平成29年5月21日にユラックス熱海にて、当士会主催の一般公開講座を開催いたしました。

講師に福島県立医科大学の矢部博興先生をお招きし
「うつ病と似て非なる困難な病い-攻撃と依存の病理について-」と題しご講演いただきました。

今回の参加者は県士会会員206名、会員外9名の計215名でした。精神科に限らず臨床の場で、BPD(境界性パーソナリティ障害)の特徴を示す患者さん、利用者さんに振り回されて対応に困るケースは珍しくないと思います。またそのような方がうつ病等と誤診されることで治療が滞ることも少なくないようです。

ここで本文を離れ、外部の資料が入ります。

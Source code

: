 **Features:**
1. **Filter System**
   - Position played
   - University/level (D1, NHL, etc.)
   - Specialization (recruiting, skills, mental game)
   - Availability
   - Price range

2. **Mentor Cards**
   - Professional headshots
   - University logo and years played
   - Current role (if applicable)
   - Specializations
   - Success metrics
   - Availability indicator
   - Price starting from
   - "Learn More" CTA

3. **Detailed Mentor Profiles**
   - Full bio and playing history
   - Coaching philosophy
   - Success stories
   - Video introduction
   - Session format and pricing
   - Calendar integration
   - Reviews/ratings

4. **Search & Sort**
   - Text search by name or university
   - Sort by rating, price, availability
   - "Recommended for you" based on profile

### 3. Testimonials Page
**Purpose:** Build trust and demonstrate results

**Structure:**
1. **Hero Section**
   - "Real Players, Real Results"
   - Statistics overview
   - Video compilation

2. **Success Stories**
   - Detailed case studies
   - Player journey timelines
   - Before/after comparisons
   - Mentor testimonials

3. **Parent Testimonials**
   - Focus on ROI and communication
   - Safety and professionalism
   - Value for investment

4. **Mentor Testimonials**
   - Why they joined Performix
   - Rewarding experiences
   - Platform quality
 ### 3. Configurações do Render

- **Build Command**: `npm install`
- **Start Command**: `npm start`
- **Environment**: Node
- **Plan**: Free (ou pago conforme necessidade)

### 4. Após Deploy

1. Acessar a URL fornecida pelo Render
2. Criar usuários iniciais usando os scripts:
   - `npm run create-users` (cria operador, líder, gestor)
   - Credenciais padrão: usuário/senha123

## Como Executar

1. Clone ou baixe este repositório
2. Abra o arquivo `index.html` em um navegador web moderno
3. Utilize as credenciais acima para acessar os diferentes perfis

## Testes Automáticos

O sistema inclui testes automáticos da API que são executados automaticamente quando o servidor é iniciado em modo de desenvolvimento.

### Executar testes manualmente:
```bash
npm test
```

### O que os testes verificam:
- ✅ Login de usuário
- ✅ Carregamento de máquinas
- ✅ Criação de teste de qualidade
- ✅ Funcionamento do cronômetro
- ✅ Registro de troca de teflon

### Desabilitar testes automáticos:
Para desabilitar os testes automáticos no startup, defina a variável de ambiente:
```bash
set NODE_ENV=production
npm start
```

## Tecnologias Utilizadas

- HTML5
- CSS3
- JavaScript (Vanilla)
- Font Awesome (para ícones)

「攻撃」と「依存」が目まぐるしく入れ替わる病理として「スプリッティング」や「見捨てられ不安・抑うつ」があり、自分や相手の中にある「善」と「悪」を一つのイメージとして統合できず、愛情を求めて「好き」か「嫌い」、「全」か「無」の両極端な行動に走るのだそうです。具体的な症例や漫画「巨人の星」を引き合いに、分かりやすく説明していただきました。

対応のポイントとしては素っ気なくとも見捨てずに接することであり、あいまいな態度を取らずにできることとできないことを誠実に、明確に伝えることだということです。我々としてはこのポイントを押さえつつ自己肯定感を得られる作業を提供することで、自己同一性を確立する援助ができるのではないかと考えられます。

BPDのような心理状態は多かれ少なかれ誰もが成長過程の中で似た経験をしているものであり、共感できる部分が全くないこともないでしょう。

 

今回の先生のお話を受けて、そのような傾向のある方に対しても自分を守りつつ、スムーズに対応していきたいものです。